Data under study:
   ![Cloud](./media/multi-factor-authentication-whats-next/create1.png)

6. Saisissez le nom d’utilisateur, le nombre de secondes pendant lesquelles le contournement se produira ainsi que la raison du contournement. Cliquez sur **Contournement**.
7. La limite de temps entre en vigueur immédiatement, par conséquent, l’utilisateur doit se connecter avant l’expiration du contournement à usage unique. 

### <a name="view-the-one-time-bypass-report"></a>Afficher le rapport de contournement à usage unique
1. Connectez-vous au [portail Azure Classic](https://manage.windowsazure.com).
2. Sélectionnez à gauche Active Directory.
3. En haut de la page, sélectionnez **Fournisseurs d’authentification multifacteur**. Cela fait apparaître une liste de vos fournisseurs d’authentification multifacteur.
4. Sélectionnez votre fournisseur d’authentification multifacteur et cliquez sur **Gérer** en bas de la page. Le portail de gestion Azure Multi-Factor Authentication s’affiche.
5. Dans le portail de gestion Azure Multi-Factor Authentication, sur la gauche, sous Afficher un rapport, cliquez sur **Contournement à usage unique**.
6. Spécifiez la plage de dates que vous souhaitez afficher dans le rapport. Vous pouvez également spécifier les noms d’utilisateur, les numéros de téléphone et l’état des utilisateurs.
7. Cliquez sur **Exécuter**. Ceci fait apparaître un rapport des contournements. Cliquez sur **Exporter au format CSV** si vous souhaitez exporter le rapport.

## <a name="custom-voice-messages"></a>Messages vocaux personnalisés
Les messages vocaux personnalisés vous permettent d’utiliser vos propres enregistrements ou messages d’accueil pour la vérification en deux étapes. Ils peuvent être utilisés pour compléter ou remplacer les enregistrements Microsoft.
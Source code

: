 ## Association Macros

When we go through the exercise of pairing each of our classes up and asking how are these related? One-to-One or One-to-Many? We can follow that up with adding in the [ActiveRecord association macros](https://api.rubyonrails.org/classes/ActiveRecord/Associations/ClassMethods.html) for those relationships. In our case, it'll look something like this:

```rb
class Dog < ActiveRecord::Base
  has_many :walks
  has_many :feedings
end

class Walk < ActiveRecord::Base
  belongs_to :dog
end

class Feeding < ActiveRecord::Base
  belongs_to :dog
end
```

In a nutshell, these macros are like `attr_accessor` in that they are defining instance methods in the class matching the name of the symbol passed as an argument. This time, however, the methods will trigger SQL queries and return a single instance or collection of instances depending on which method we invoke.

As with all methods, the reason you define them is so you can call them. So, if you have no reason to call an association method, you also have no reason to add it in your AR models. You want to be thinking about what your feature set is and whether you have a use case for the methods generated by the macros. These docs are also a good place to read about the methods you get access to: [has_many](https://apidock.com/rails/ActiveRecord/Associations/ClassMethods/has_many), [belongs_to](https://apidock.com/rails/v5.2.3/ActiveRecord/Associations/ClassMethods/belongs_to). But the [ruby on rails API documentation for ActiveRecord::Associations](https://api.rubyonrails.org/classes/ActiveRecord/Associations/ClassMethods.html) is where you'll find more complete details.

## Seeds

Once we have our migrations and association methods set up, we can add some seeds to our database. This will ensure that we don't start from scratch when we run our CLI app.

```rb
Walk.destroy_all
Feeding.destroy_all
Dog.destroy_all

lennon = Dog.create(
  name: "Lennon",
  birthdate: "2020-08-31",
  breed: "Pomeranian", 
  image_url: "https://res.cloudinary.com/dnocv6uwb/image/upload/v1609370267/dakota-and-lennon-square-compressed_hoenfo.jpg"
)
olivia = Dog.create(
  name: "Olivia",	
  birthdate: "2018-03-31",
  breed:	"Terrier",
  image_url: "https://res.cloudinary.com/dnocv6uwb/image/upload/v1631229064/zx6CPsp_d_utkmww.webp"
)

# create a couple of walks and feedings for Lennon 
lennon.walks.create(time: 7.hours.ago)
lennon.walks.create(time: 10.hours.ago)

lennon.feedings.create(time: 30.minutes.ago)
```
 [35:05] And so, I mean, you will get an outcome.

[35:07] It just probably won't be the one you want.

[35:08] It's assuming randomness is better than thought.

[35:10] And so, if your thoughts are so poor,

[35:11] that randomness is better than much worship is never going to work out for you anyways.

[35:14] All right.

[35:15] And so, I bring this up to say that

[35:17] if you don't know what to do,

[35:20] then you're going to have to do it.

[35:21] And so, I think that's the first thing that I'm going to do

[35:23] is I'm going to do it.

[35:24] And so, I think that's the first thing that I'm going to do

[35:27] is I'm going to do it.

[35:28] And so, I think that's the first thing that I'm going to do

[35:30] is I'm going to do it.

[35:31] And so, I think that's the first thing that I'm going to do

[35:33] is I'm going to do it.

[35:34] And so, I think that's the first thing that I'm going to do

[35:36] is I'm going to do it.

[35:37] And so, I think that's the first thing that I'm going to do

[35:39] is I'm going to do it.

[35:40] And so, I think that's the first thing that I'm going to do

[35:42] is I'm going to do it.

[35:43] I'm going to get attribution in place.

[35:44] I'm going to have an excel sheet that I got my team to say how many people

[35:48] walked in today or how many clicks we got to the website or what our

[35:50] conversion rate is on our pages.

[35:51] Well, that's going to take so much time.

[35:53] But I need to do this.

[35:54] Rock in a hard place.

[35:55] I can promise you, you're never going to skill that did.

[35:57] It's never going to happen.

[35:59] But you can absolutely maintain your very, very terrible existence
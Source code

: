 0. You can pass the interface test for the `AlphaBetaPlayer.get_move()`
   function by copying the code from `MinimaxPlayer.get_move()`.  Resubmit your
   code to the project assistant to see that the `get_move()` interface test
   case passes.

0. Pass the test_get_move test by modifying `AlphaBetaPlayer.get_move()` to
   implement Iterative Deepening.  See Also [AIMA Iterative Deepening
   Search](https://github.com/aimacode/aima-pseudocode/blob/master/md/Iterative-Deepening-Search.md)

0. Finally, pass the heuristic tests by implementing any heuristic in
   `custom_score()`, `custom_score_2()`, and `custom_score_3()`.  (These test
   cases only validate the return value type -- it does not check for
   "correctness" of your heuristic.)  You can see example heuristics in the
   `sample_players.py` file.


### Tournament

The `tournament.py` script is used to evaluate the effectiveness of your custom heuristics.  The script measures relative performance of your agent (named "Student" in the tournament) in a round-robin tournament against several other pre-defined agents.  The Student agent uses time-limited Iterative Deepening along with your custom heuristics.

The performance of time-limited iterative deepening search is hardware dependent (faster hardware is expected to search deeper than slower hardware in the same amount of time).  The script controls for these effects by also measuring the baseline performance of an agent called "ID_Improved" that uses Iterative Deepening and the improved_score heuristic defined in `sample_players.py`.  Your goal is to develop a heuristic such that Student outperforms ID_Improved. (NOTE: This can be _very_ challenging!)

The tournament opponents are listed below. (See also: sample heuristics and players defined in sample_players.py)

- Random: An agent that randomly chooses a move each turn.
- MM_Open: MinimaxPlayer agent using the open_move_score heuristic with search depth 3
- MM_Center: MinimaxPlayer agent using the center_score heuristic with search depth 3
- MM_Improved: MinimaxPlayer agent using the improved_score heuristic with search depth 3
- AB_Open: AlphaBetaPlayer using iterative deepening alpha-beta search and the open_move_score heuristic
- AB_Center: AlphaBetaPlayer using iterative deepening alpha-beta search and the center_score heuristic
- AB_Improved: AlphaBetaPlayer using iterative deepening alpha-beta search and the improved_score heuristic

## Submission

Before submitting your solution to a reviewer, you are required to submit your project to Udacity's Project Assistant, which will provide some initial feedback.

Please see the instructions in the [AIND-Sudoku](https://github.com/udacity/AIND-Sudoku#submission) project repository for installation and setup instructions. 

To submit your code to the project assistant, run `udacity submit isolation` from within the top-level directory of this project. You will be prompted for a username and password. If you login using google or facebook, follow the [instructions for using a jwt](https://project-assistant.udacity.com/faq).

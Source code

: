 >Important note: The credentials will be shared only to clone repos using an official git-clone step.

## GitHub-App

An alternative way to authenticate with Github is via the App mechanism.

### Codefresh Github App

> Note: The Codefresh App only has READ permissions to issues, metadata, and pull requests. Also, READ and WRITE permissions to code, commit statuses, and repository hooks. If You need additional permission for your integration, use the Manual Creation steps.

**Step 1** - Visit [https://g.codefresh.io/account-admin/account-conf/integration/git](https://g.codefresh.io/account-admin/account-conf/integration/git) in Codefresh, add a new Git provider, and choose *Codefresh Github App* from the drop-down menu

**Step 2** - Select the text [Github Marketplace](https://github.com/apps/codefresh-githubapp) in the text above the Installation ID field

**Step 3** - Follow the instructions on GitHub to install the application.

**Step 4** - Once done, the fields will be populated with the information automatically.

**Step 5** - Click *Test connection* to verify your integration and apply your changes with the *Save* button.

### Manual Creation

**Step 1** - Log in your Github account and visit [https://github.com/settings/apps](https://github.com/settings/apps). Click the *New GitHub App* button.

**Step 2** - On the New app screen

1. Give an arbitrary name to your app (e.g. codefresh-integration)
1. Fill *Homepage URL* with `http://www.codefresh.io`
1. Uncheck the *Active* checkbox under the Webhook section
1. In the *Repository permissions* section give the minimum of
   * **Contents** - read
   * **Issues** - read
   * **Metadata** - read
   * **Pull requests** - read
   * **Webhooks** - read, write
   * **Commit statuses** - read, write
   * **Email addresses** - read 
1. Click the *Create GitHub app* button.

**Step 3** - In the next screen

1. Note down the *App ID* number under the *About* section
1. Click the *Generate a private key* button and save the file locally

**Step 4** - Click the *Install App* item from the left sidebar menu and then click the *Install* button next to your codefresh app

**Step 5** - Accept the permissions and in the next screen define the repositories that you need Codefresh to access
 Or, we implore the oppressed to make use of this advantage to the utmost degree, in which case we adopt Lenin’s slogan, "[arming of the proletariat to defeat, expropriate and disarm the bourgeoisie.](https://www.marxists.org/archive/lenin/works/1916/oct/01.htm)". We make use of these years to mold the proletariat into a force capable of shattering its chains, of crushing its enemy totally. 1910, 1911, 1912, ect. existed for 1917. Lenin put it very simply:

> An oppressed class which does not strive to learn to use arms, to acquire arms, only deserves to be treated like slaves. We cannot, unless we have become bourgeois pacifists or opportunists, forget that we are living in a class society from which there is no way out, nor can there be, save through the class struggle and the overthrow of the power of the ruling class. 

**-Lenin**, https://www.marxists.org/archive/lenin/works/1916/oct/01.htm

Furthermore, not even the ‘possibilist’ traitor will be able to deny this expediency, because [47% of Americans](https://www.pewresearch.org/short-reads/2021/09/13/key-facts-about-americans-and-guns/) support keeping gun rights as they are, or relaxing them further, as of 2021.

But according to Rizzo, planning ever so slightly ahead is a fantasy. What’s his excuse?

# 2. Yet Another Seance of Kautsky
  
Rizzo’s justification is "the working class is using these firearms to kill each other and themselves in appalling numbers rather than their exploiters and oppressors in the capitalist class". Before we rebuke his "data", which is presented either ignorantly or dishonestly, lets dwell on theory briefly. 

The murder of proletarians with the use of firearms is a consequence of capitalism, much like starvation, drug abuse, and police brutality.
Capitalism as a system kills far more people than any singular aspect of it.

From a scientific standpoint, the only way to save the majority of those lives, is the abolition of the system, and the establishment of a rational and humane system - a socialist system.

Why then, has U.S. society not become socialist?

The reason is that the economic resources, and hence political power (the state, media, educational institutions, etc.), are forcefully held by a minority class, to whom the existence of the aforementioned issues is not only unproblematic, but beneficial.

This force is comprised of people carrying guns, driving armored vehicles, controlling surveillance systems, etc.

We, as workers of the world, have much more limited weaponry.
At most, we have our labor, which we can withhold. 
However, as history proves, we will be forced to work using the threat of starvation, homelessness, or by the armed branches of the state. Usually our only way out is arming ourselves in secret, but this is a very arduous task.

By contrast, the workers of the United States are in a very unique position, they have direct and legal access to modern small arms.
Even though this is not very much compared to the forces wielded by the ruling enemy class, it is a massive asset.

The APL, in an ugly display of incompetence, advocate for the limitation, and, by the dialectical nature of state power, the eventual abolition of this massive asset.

What is expected:
Go through the material and report each line that holds the string "next".

Reply to the exercise:
   ![Cloud](./media/multi-factor-authentication-whats-next/create1.png)
**Step 3** - In the next screen
**Step 4** - Click the *Install App* item from the left sidebar menu and then click the *Install* button next to your codefresh app
**Step 5** - Accept the permissions and in the next screen define the repositories that you need Codefresh to access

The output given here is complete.